To Peirce, the clarity of ideas is also important. And clarity is important to possibility. According to Descartes: “To know whether a given idea—for instance, the idea of a circular rectangle—does represent a possibility, one must be able to form a clear and distinct idea of it; if one is able to form such an idea, one has the assurance of God’s goodness that it does represent a real possibility…”(p421 Aune, ed. Edwards 1972)

“…he[Descartes] was further led to say that clearness of ideas is not sufficient, but that they need also to be distinct, i.e., to have nothing unclear about them. What he probably meant by this…was, that they must sustain the test of dialectical examination; that they must not only seem clear at the outset, but that discussion must never be able to bring to light points of obscurity connected with them.(C.S. Peirce ed. Houser and Kloesel 1992, p 125) And the dialectical, involving a deep questioning of a proposition, becomes very important in forming a truly clear idea.

A question “stimulates the mind to an activity which may be slight or energetic, calm or turbulent.” (C.S. Peirce ed. Houser and Kloesel 1992, p128) And the goal of such action involves “a method of reaching a clearness of thought of a far higher grade than the “distinctness” of the logicians.” (C.S. Peirce ed. Houser and Kloesel 1992, p 127)

It seems, however, that clarity should not be associated with possibility so much as with actuality and belief, and vagueness more closely with the question. But admitting that vagueness is a possibility is to admit a monster into our world. And a dangerous monster it is, because many vagaries are found at the boundaries of every idea’s meaning. If possibility is taken in Diodorus’s sense, vagueness must be real now or in the future. And it seems this is true, since it never seems to go away. Our theories fall short of perfect description, and only partially match observation. And, importantly, observations are vague even without words. For example looking at the world with the naked eye is vague when compared to, say, chemical “reality,” and chemical reality suffers vagueness when compared to quantum observations such as the colors of candlelight.
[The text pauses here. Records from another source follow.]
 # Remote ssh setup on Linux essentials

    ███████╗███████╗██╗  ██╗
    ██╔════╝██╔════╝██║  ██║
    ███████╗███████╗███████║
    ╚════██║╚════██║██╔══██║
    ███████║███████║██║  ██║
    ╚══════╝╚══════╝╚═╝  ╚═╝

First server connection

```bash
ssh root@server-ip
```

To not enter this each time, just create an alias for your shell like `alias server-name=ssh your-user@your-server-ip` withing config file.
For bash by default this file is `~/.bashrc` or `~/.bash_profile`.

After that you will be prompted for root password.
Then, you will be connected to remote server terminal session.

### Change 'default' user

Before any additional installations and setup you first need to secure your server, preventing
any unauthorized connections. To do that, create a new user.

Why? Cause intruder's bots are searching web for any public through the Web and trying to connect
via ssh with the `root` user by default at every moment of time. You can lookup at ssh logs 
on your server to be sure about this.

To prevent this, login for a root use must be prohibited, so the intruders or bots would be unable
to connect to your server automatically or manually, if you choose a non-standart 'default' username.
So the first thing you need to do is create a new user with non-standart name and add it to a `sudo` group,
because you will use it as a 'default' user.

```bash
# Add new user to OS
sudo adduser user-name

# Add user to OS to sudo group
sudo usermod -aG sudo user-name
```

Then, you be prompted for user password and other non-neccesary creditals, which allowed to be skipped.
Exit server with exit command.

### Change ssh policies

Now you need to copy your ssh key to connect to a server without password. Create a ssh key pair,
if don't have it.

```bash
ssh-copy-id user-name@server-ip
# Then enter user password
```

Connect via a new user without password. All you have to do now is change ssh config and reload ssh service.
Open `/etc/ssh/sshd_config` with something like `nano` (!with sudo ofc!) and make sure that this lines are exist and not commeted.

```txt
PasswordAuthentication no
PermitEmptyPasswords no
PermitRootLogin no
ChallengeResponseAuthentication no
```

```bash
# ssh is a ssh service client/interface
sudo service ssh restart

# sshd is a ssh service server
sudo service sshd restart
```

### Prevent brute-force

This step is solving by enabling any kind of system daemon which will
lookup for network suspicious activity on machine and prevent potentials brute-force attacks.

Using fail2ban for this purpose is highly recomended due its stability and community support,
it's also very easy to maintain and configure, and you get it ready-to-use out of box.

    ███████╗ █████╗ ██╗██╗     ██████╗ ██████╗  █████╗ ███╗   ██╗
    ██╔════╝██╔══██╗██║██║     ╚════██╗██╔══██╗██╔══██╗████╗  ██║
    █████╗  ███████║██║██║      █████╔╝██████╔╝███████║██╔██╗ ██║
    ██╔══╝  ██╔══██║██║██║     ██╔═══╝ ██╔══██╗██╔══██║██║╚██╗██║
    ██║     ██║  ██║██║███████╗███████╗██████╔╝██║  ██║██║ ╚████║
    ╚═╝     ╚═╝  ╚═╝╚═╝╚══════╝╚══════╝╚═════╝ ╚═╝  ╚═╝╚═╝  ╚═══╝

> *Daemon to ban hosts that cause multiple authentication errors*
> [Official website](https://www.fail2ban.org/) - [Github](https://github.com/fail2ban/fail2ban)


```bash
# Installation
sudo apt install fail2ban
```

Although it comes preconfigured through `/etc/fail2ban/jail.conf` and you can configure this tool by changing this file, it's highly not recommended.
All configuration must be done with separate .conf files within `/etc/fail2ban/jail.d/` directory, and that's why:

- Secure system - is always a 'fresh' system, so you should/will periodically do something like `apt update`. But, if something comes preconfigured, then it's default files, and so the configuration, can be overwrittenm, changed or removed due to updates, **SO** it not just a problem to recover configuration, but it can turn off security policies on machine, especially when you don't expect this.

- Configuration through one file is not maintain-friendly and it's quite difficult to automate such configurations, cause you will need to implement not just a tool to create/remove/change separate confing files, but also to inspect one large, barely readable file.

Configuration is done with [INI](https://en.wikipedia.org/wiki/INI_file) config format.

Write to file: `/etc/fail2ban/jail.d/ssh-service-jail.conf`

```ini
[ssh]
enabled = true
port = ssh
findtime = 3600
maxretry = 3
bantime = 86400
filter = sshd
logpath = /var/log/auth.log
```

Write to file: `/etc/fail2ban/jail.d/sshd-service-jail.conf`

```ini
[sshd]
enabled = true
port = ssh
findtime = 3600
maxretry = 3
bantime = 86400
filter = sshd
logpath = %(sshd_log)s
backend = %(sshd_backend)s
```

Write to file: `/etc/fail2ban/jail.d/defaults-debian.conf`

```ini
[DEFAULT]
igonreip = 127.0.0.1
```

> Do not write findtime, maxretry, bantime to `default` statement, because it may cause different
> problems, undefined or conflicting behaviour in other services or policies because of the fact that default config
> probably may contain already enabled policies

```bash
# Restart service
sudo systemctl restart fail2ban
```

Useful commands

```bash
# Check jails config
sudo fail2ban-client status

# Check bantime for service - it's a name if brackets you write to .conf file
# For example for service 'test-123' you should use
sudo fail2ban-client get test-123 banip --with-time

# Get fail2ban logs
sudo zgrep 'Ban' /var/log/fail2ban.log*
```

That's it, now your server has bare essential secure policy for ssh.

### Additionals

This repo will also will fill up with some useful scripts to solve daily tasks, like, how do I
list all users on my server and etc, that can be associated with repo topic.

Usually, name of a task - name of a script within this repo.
In fact, without vagueness nothing is possible, because the motion across a border from the actual to a possibility, looked at closely, reveals vagueness. There in fact is no limit to the progression, no definable borderline, only a painterly wash of vagueness. If all empirical data suffers from vagueness, how can our imaginations be expected to be clear? (Imagination taken in the sense of Bacchelard’s Air and Dreams where the imagination “deforms” empirical data) Take for example the imagination of a mathematical point. If anything is brought to the mind at all, a space or a dot, we have already departed from a precise imagination of a mathematical point, which is a totally determined and perfectly precise position, neither a dot nor an inhabitable space.
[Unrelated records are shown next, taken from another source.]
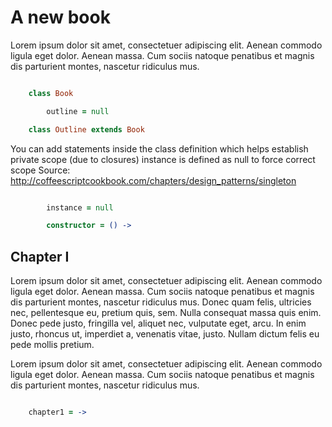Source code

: 
# A new book

Lorem ipsum dolor sit amet, consectetuer adipiscing elit. Aenean commodo ligula
eget dolor. Aenean massa. Cum sociis natoque penatibus et magnis dis parturient
montes, nascetur ridiculus mus.

```coffeescript

    class Book

        outline = null

    class Outline extends Book

```

You can add statements inside the class definition which helps establish private
scope (due to closures) instance is defined as null to force correct scope
Source: <http://coffeescriptcookbook.com/chapters/design_patterns/singleton>

```coffeescript

        instance = null

        constructor = () ->

```



## Chapter I

Lorem ipsum dolor sit amet, consectetuer adipiscing elit. Aenean commodo ligula
eget dolor. Aenean massa. Cum sociis natoque penatibus et magnis dis parturient
montes, nascetur ridiculus mus. Donec quam felis, ultricies nec, pellentesque
eu, pretium quis, sem. Nulla consequat massa quis enim. Donec pede justo,
fringilla vel, aliquet nec, vulputate eget, arcu. In enim justo, rhoncus ut,
imperdiet a, venenatis vitae, justo. Nullam dictum felis eu pede mollis pretium.

Lorem ipsum dolor sit amet, consectetuer adipiscing elit. Aenean commodo ligula
eget dolor. Aenean massa. Cum sociis natoque penatibus et magnis dis parturient
montes, nascetur ridiculus mus.

```coffeescript

    chapter1 = ->


```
Note that my appeal is not to space but to time: the progression from the actual to a possible future. If we hope to retain some of the meaning of mathematics by asserting that arithmetic is about the a priori synthetic intuition of time, it cannot do so by asserting continuity of time, because continuity is a spacial notion. For example the Intermediate Value Theorem is meaningless without spacial imagination. How can I be sure that at there is an infinitely small period of time, the now, where the past meets the future intermediatly? Such a belief is totally against the experience of moments in time, which are atomic before being divided after-the-fact. The idea of completeness of arithmetical numbers, that there exists a least upper bound, does not reveal itself in time. I cannot be sure of such a short period of time, and normally such sequences are only alluded to with graphs in space. I can, however, find, as I strain my intuitions towards ever-smaller moments of time, that eventually the observations become imprecise. When I strain my mind towards possible futures, I find vagueness in their details, as with my failure of a memory. Vagueness is real and finds its analogy in space as well. The limit or least upper bound does is not as certain when grounded in geometry, and becomes a meaningless formalism; a formalism that falls prey to Godel’s theorems.

It has been proposed that wrestling with the monster of vagueness is worthwhile: The formal representation of vagueness—that of a chain of hypotheticals that eventually breaks down because there is no clear cut of point for class membership to end (there is no “least upper bound”) is exactly where mathematics and observation are in total agreement. I am not advocating probability theory as the way to fill mathematics with content, because there is no necessary reason to believe that probability is the answer to vagueness, especially since there are other logics available since logical consequence itself is vague (Beall, Restall 2006).

Peirce seems to ignore the Skeptics belief in Ataraxia, a peaceful state arrived at by abstaining from rashness in belief as a result of inquiry. Personally I find comfort in the idea that we will never answer all the questions, and that there are some questions, while they may seem answered for a while, continually resurface no matter how long are our investigations. It amounts to a kind of faith that the uncertainty of life will go on and essentially be the same as it always has been. Knowing, like Euclid’s parallel postulate, makes us think we are going straight for a while, but as our path gets longer, we begin to observe curves in our path. People enter crisis and paradoxes arise, non-euclidean geometry is born after thousands of years of the problem of Euclid’s postulate resurfacing. The knowledge paradigm shifts, those in Ataraxia are not perturbed.